Only advocates with unquestioned ideological bona fides, embedded in organizations known to be core parts of conservative infrastructure, could perform this kind of ideological alchemy. As Yale law professor Dan Kahan has argued, studies and randomized trials are useless in persuading the ideologically committed until such people are convinced that new information is not a threat to their identity. Until then, it goes in one ear and out the other. Only rock-ribbed partisans, not squishy moderates, can successfully engage in this sort of “identity vouching” for previously disregarded facts.
So should Republicans who want fresh thinking in their party invariably wrap their arguments in the heady scent of base-pleasing red meat? And should progressives who would like to get something done stop encouraging suspect RINO moderates and start cheering for people like Rand Paul, who favor the right policies for the wrong reasons?
I’d be a little skeptical of generalizing what Paul is doing. For one thing, his careful selection of issues on which to popularize (or at least sanitize) his heresies is not only inherently narrow (because remote from core “base” concerns), but is not likely to survive different political conditions than today’s, with a hated Democratic incumbent who is pursuing civil liberties policies associated with a politically dead former Republican president, George W. Bush.

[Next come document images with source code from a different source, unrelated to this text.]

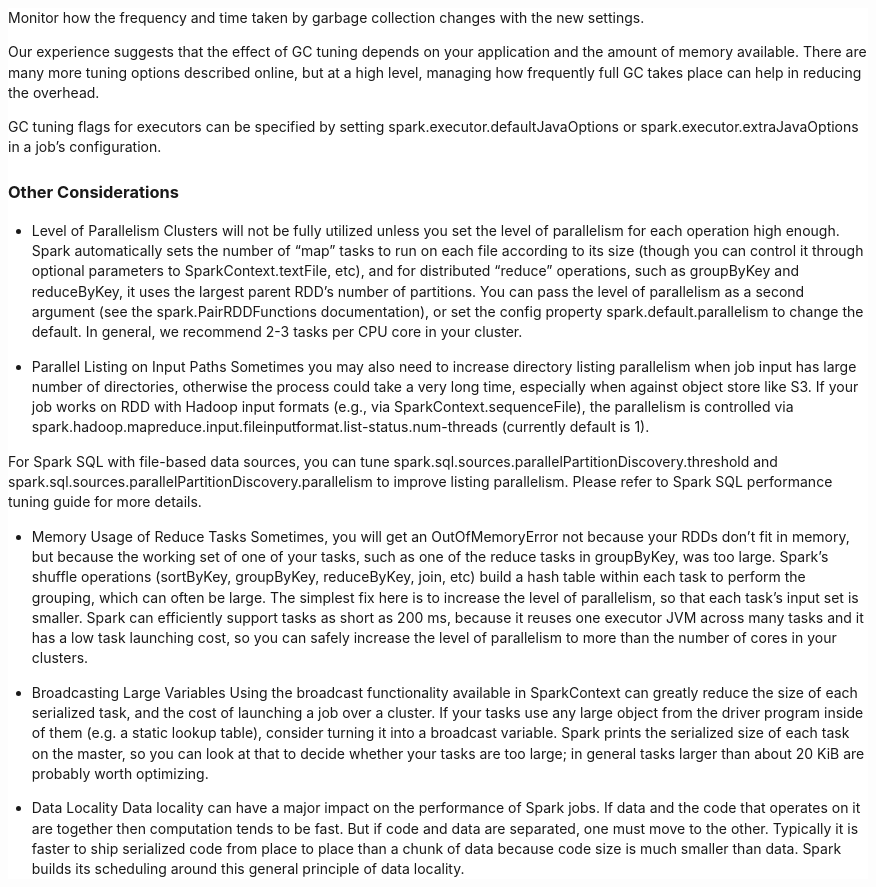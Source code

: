 Monitor how the frequency and time taken by garbage collection changes with the new settings.

Our experience suggests that the effect of GC tuning depends on your application and the amount of memory available. There are many more tuning options described online, but at a high level, managing how frequently full GC takes place can help in reducing the overhead.

GC tuning flags for executors can be specified by setting spark.executor.defaultJavaOptions or spark.executor.extraJavaOptions in a job’s configuration.

### Other Considerations

- Level of Parallelism
  Clusters will not be fully utilized unless you set the level of parallelism for each operation high enough. Spark automatically sets the number of “map” tasks to run on each file according to its size (though you can control it through optional parameters to SparkContext.textFile, etc), and for distributed “reduce” operations, such as groupByKey and reduceByKey, it uses the largest parent RDD’s number of partitions. You can pass the level of parallelism as a second argument (see the spark.PairRDDFunctions documentation), or set the config property spark.default.parallelism to change the default. In general, we recommend 2-3 tasks per CPU core in your cluster.

- Parallel Listing on Input Paths
  Sometimes you may also need to increase directory listing parallelism when job input has large number of directories, otherwise the process could take a very long time, especially when against object store like S3. If your job works on RDD with Hadoop input formats (e.g., via SparkContext.sequenceFile), the parallelism is controlled via spark.hadoop.mapreduce.input.fileinputformat.list-status.num-threads (currently default is 1).

For Spark SQL with file-based data sources, you can tune spark.sql.sources.parallelPartitionDiscovery.threshold and spark.sql.sources.parallelPartitionDiscovery.parallelism to improve listing parallelism. Please refer to Spark SQL performance tuning guide for more details.

- Memory Usage of Reduce Tasks
  Sometimes, you will get an OutOfMemoryError not because your RDDs don’t fit in memory, but because the working set of one of your tasks, such as one of the reduce tasks in groupByKey, was too large. Spark’s shuffle operations (sortByKey, groupByKey, reduceByKey, join, etc) build a hash table within each task to perform the grouping, which can often be large. The simplest fix here is to increase the level of parallelism, so that each task’s input set is smaller. Spark can efficiently support tasks as short as 200 ms, because it reuses one executor JVM across many tasks and it has a low task launching cost, so you can safely increase the level of parallelism to more than the number of cores in your clusters.

- Broadcasting Large Variables
  Using the broadcast functionality available in SparkContext can greatly reduce the size of each serialized task, and the cost of launching a job over a cluster. If your tasks use any large object from the driver program inside of them (e.g. a static lookup table), consider turning it into a broadcast variable. Spark prints the serialized size of each task on the master, so you can look at that to decide whether your tasks are too large; in general tasks larger than about 20 KiB are probably worth optimizing.

- Data Locality
  Data locality can have a major impact on the performance of Spark jobs. If data and the code that operates on it are together then computation tends to be fast. But if code and data are separated, one must move to the other. Typically it is faster to ship serialized code from place to place than a chunk of data because code size is much smaller than data. Spark builds its scheduling around this general principle of data locality.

The non-interventionist impulse in American conservatism has not recently flourished during an interventionist Republican administration. There’s no particular reason to assume it will in the future. More immediately, liberal praise for Rand Paul, even on narrow and tactical grounds, is exactly what he does not need to broaden his respectability in GOP circles.
And then there’s this little matter that the same ideology that leads him to attack Obama on drone policy also leads him to lust for destruction of the New Deal/Great Society legacy, and forget from time to time that it’s not kosher to question the constitutionality of the Civil Rights Act of 1964. Progressives cheering on Paul, however noisily or quietly, are a bit reminiscent of the 1930’s era Marxists who hoped that fascism would provide reactionary petit bougeois with a path to socialism.
That’s not to say that progressives cannot forget tactical alliances with conservatives–libertarian, theocratic, or “moderate”–on individual issues. But I’d be a little leery of any dialectical theory that suggests Republican extremism will eventually “heighten the contradictions” and produce progressive gains, or even better terms of debate. Preferring the devil’s tools for angelic projects can make you start mistaking brimstone for incense.